_Directions for this task_:
Give back exactly the lines from the start of the entries below to the line holding "f(x) = a\left(x", that line included, and leave every picture out.

[Saved data entries]

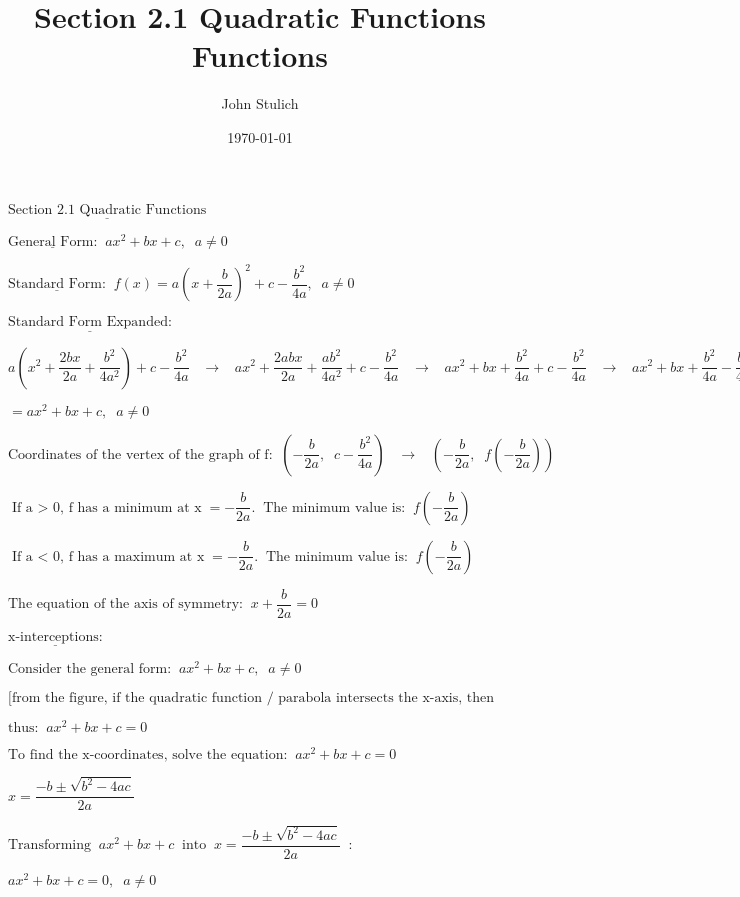 \documentclass[12pt]{article}
\title{\textbf{Section 2.1 Quadratic Functions} \\
\Quadratic Functions}
\author{
	John Stulich
}
\date{\today}
\begin{document}
\maketitle

$\underline{\text{Section 2.1 Quadratic Functions}}$

$\underline{\text{General Form:}} \;\; ax^2 + bx + c, \;\; a \neq 0 $

$\underline{\text{Standard Form:}} \;\; f(x) = a\left(x + \dfrac{b}{2a}\right)^2 + c - \dfrac{b^2}{4a}, \;\; a \neq 0 $

$\underline{\text{Standard Form Expanded:}}$

$a\left(x^2 + \dfrac{2bx}{2a} + \dfrac{b^2}{4a^2}\right) + c - \dfrac{b^2}{4a} \;\;\; \rightarrow \;\;\; ax^2 + \dfrac{2abx}{2a} + \dfrac{ab^2}{4a^2} + c - \dfrac{b^2}{4a} \;\;\; \rightarrow \;\;\; ax^2 + bx + \dfrac{b^2}{4a} + c - \dfrac{b^2}{4a} \;\;\; \rightarrow \;\;\; ax^2 + bx + \dfrac{b^2}{4a} - \dfrac{b^2}{4a} + c$

$= ax^2 + bx + c, \;\; a \neq 0$

$\text{Coordinates of the vertex of the graph of f:} \;\; \left(-\dfrac{b}{2a}, \;\; c - \dfrac{b^2}{4a} \right) \;\;\; \rightarrow \;\;\; \left(-\dfrac{b}{2a}, \;\; f\left(-\dfrac{b}{2a}\right) \right)$

$\text{If a $>$ 0, f has a minimum at x} = -\dfrac{b}{2a}. \;\; \text{The minimum value is:} \;\; f\left(-\dfrac{b}{2a}\right)$

$\text{If a $<$ 0, f has a maximum at x} = -\dfrac{b}{2a}. \;\; \text{The minimum value is:} \;\; f\left(-\dfrac{b}{2a}\right)$

$\text{The equation of the axis of symmetry:} \;\; x + \dfrac{b}{2a} = 0$

$\underline{\text{x-interceptions:}}$

$\text{Consider the general form:} \;\; ax^2 + bx + c, \;\; a \neq 0 $

$\text{[from the figure, if the quadratic function / parabola intersects the x-axis, then the y-coordinate is always zero]}$

$\text{thus:} \;\; ax^2 + bx + c = 0$

$\text{To find the x-coordinates, solve the equation:} \;\; ax^2 + bx + c = 0$

$x = \dfrac{-b \pm \sqrt{b^2 - 4ac}}{2a}$

$\text{Transforming} \;\; ax^2 + bx + c \;\; \text{into} \;\; x = \dfrac{-b \pm \sqrt{b^2 - 4ac}}{2a} \;\; :$

$ax^2 + bx + c = 0, \;\; a \neq 0 $
\end{document}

_Written answer_:
 \documentclass[12pt]{article}
\title{\textbf{Section 2.1 Quadratic Functions} \\
\Quadratic Functions}
\author{
	John Stulich
}
\date{\today}
\begin{document}
\maketitle

$\underline{\text{Section 2.1 Quadratic Functions}}$

$\underline{\text{General Form:}} \;\; ax^2 + bx + c, \;\; a \neq 0 $

$\underline{\text{Standard Form:}} \;\; f(x) = a\left(x + \dfrac{b}{2a}\right)^2 + c - \dfrac{b^2}{4a}, \;\; a \neq 0 $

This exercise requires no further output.